Я представила их лица. Обветренные, обожженные холодом, с глазами, в которых давно погасло все, кроме настороженности. Представила их руки – в мозолях, шрамах, с пальцами, скрюченными от постоянной работы и холода. И представила, как они смотрят на нас, если бы мы встретились. С подозрением? С надеждой? С голодным блеском, в котором читается не только желание поделиться, но и желание отнять?
Хорошо бы узнать. Хорошо бы понять, кто еще тут живет. Не для того, чтобы просить помощи – боже упаси, я не привыкла клянчить, не привыкла унижаться и протягивать руку. За тридцать восемь лет на Земле, в строительной компании, среди смет и договоров, я научилась только одному: рассчитывать на себя. Никто не придет, никто не спасет, никто не поделится последним куском просто так. Но хотя бы для того, чтобы знать. Чтобы не чувствовать себя единственным живым существом на многие мили вокруг. Это одиночество, эта абсолютная, гробовая изоляция давили сильнее, чем страх перед лесом. Страх – он хотя бы понятен, он мобилизует, заставляет быть начеку. А одиночество высасывает силы по капле, каждый день, каждую минуту. Шепчет на ухо: "Ты одна. Вы одни. Никто не придет. Никто даже не узнает, как вы умрете".

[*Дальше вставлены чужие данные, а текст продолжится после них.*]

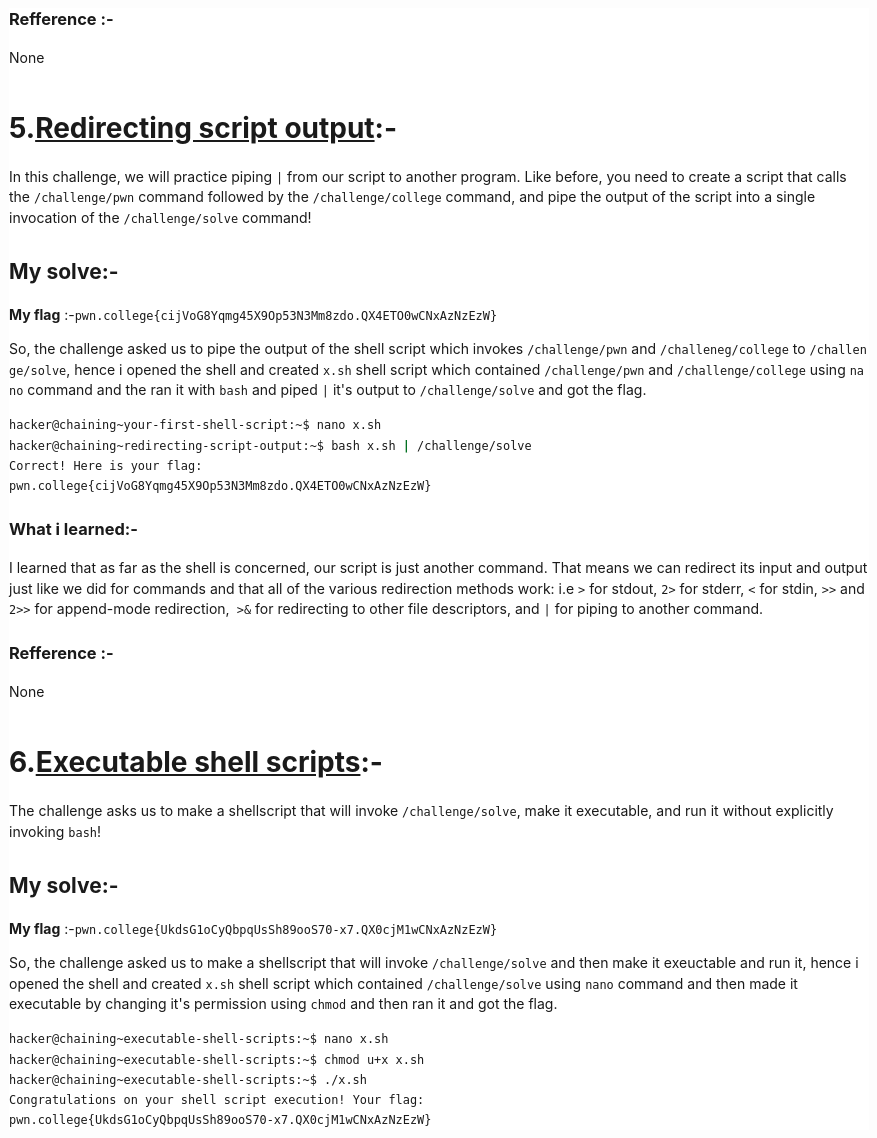 ### Refference :-
   None


# **5.<ins>Redirecting script output</ins>**:-
   In this challenge, we will practice piping `|` from our script to another program. Like before, you need to create a script that calls the `/challenge/pwn` command followed by the `/challenge/college` command, and pipe the output of the script into a single invocation of the `/challenge/solve` command!
## My solve:-
   **My flag** :-`pwn.college{cijVoG8Yqmg45X9Op53N3Mm8zdo.QX4ETO0wCNxAzNzEzW}`

   So, the challenge asked us to pipe the output of the shell script which invokes `/challenge/pwn` and `/challeneg/college` to `/challenge/solve`, hence i opened the shell and created `x.sh` shell script which contained `/challenge/pwn` and `/challenge/college` using `nano` command and the ran it with `bash` and piped `|` it's output to `/challenge/solve` and got the flag.
   ```bash
   hacker@chaining~your-first-shell-script:~$ nano x.sh
   hacker@chaining~redirecting-script-output:~$ bash x.sh | /challenge/solve
   Correct! Here is your flag:
   pwn.college{cijVoG8Yqmg45X9Op53N3Mm8zdo.QX4ETO0wCNxAzNzEzW}
   ```

### What i learned:-
   I learned that as far as the shell is concerned, our script is just another command. That means we can redirect its input and output just like we did for commands and that all of the various redirection methods work: i.e `>` for stdout, `2>` for stderr, `<` for stdin, `>>` and `2>>` for append-mode redirection,` >&` for redirecting to other file descriptors, and `|` for piping to another command.

### Refference :-
   None


# **6.<ins>Executable shell scripts</ins>**:-
   The challenge asks us to make a shellscript that will invoke `/challenge/solve`, make it executable, and run it without explicitly invoking `bash`!
## My solve:-
   **My flag** :-`pwn.college{UkdsG1oCyQbpqUsSh89ooS70-x7.QX0cjM1wCNxAzNzEzW}`

   So, the challenge asked us to make a shellscript that will invoke `/challenge/solve` and then make it exeuctable and run it, hence i opened the shell and created `x.sh` shell script which contained `/challenge/solve` using `nano` command and then made it executable by changing it's permission using `chmod` and then ran it and got the flag.
   ```bash
   hacker@chaining~executable-shell-scripts:~$ nano x.sh
   hacker@chaining~executable-shell-scripts:~$ chmod u+x x.sh
   hacker@chaining~executable-shell-scripts:~$ ./x.sh
   Congratulations on your shell script execution! Your flag:
   pwn.college{UkdsG1oCyQbpqUsSh89ooS70-x7.QX0cjM1wCNxAzNzEzW}
   ```
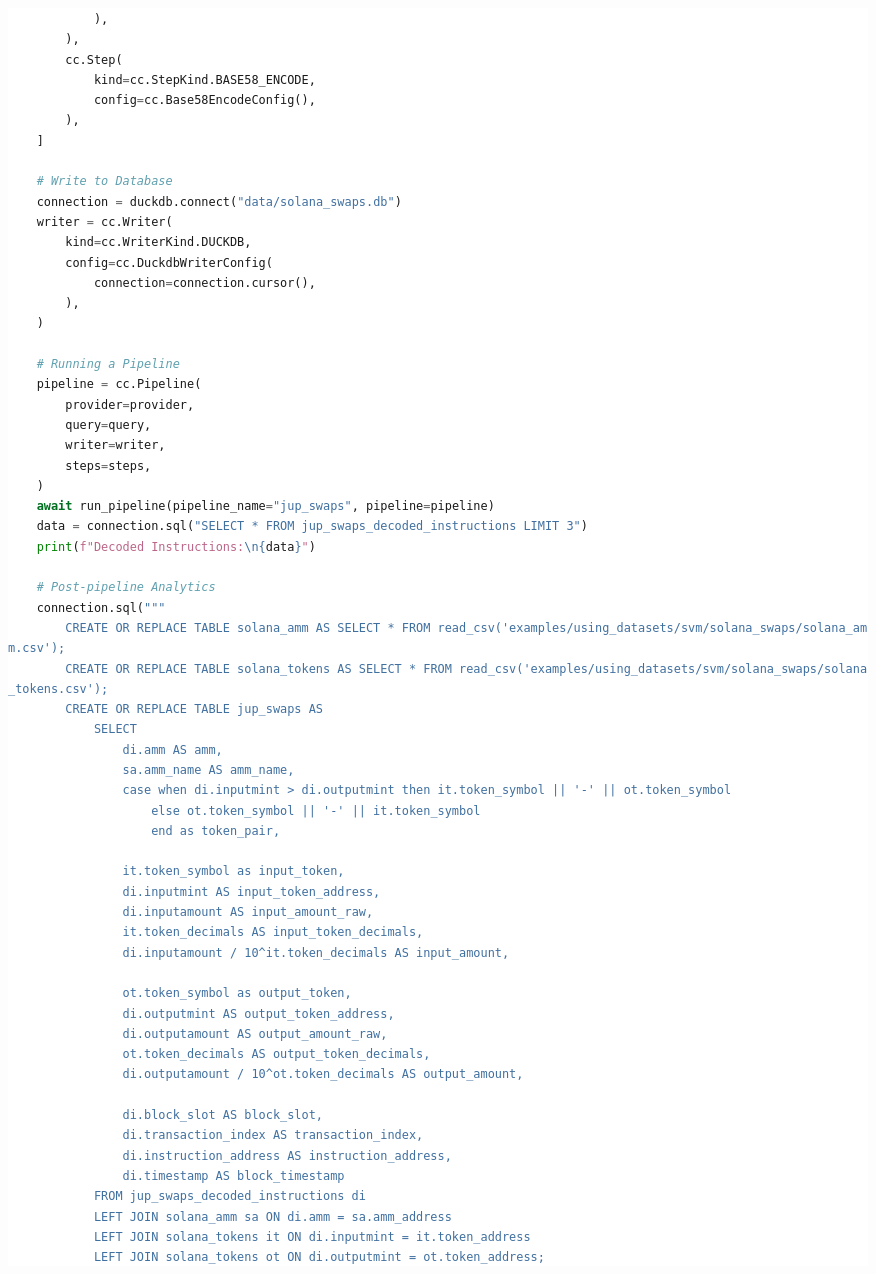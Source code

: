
 ```py
            ),
        ),
        cc.Step(
            kind=cc.StepKind.BASE58_ENCODE,
            config=cc.Base58EncodeConfig(),
        ),
    ]

    # Write to Database
    connection = duckdb.connect("data/solana_swaps.db")
    writer = cc.Writer(
        kind=cc.WriterKind.DUCKDB,
        config=cc.DuckdbWriterConfig(
            connection=connection.cursor(),
        ),
    )

    # Running a Pipeline
    pipeline = cc.Pipeline(
        provider=provider,
        query=query,
        writer=writer,
        steps=steps,
    )
    await run_pipeline(pipeline_name="jup_swaps", pipeline=pipeline)
    data = connection.sql("SELECT * FROM jup_swaps_decoded_instructions LIMIT 3")
    print(f"Decoded Instructions:\n{data}")

    # Post-pipeline Analytics
    connection.sql("""
        CREATE OR REPLACE TABLE solana_amm AS SELECT * FROM read_csv('examples/using_datasets/svm/solana_swaps/solana_amm.csv');
        CREATE OR REPLACE TABLE solana_tokens AS SELECT * FROM read_csv('examples/using_datasets/svm/solana_swaps/solana_tokens.csv');
        CREATE OR REPLACE TABLE jup_swaps AS            
            SELECT
                di.amm AS amm,
                sa.amm_name AS amm_name,
                case when di.inputmint > di.outputmint then it.token_symbol || '-' || ot.token_symbol
                    else ot.token_symbol || '-' || it.token_symbol
                    end as token_pair,
                    
                it.token_symbol as input_token,
                di.inputmint AS input_token_address,
                di.inputamount AS input_amount_raw,
                it.token_decimals AS input_token_decimals,
                di.inputamount / 10^it.token_decimals AS input_amount,
                
                ot.token_symbol as output_token,
                di.outputmint AS output_token_address,
                di.outputamount AS output_amount_raw,
                ot.token_decimals AS output_token_decimals,
                di.outputamount / 10^ot.token_decimals AS output_amount,

                di.block_slot AS block_slot,
                di.transaction_index AS transaction_index,
                di.instruction_address AS instruction_address,
                di.timestamp AS block_timestamp
            FROM jup_swaps_decoded_instructions di
            LEFT JOIN solana_amm sa ON di.amm = sa.amm_address
            LEFT JOIN solana_tokens it ON di.inputmint = it.token_address
            LEFT JOIN solana_tokens ot ON di.outputmint = ot.token_address;
```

Я поежилась. Тулуп на плечах намок, отяжелел, и холод пробирался сквозь овчину, находил щели, забирался под одежду липкими, ледяными пальцами. Ветер усилился. Он гнал по лужам мелкую, неспокойную рябь, заставлял воду вздрагивать и морщиться, как живую. Зашелестел пожухлой, мертвой травой у забора, зашуршал по крыше, завыл в щелях – тоскливо, протяжно, на одной ноте. Где-то вдалеке, со стороны леса, каркнула ворона. Один раз, второй, третий. Звук этот прозвучал зловеще, как предупреждение, как крик часового, заметившего опасность. Я невольно вгляделась в темноту меж стволов, но там было пусто. Только тьма, только ветер, только мое собственное отражение в мутной воде лужи у ног.